PROBLEM DETAILS: Wherever a line in the data holds the word "outcomes", pull that line out.

*** GIVEN RECORDS Section Begins ***

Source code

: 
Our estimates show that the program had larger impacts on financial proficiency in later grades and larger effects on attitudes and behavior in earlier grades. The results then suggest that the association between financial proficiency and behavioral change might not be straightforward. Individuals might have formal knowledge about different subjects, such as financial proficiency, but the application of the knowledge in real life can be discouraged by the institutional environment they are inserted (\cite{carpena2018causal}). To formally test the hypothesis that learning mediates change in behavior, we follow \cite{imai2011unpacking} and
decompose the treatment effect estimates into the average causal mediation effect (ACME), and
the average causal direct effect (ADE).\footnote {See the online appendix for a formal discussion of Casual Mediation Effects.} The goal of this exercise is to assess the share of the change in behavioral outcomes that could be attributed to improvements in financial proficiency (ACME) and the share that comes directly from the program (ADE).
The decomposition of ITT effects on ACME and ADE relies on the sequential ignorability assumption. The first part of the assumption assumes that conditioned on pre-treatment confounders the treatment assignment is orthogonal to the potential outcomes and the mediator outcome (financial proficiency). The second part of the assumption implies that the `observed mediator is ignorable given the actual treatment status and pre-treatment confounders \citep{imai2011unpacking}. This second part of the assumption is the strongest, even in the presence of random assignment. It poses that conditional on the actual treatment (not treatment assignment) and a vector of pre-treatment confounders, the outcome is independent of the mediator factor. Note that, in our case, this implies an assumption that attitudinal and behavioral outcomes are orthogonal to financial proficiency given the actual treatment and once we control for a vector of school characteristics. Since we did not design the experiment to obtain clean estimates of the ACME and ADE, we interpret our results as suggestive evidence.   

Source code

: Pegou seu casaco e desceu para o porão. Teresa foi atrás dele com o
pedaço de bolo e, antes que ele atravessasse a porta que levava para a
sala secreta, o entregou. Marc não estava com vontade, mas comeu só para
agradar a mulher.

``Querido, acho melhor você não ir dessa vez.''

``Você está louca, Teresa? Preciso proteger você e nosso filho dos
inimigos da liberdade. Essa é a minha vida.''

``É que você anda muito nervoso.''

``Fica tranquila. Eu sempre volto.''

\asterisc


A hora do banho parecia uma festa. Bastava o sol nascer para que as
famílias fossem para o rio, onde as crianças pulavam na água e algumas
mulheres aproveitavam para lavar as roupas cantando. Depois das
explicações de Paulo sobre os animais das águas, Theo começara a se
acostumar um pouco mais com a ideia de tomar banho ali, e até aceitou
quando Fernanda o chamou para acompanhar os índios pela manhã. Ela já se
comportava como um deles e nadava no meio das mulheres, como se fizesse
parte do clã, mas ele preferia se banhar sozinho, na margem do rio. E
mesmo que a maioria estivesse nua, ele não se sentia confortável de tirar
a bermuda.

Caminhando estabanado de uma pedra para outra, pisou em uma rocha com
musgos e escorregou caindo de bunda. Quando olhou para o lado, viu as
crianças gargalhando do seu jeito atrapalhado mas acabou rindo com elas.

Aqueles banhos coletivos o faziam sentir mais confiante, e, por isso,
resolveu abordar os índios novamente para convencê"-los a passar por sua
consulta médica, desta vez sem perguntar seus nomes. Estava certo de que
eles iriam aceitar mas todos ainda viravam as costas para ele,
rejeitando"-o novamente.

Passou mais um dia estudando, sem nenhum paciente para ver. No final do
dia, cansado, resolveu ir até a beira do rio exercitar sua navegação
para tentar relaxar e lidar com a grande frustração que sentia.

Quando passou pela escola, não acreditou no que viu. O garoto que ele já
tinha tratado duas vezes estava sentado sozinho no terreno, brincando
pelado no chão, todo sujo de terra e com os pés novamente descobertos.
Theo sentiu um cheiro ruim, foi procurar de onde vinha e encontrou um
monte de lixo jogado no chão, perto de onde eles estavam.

*** GIVEN RECORDS Section Ends ***

RESULT:
the average causal direct effect (ADE).\footnote {See the online appendix for a formal discussion of Casual Mediation Effects.} The goal of this exercise is to assess the share of the change in behavioral outcomes that could be attributed to improvements in financial proficiency (ACME) and the share that comes directly from the program (ADE).
The decomposition of ITT effects on ACME and ADE relies on the sequential ignorability assumption. The first part of the assumption assumes that conditioned on pre-treatment confounders the treatment assignment is orthogonal to the potential outcomes and the mediator outcome (financial proficiency). The second part of the assumption implies that the `observed mediator is ignorable given the actual treatment status and pre-treatment confounders \citep{imai2011unpacking}. This second part of the assumption is the strongest, even in the presence of random assignment. It poses that conditional on the actual treatment (not treatment assignment) and a vector of pre-treatment confounders, the outcome is independent of the mediator factor. Note that, in our case, this implies an assumption that attitudinal and behavioral outcomes are orthogonal to financial proficiency given the actual treatment and once we control for a vector of school characteristics. Since we did not design the experiment to obtain clean estimates of the ACME and ADE, we interpret our results as suggestive evidence.   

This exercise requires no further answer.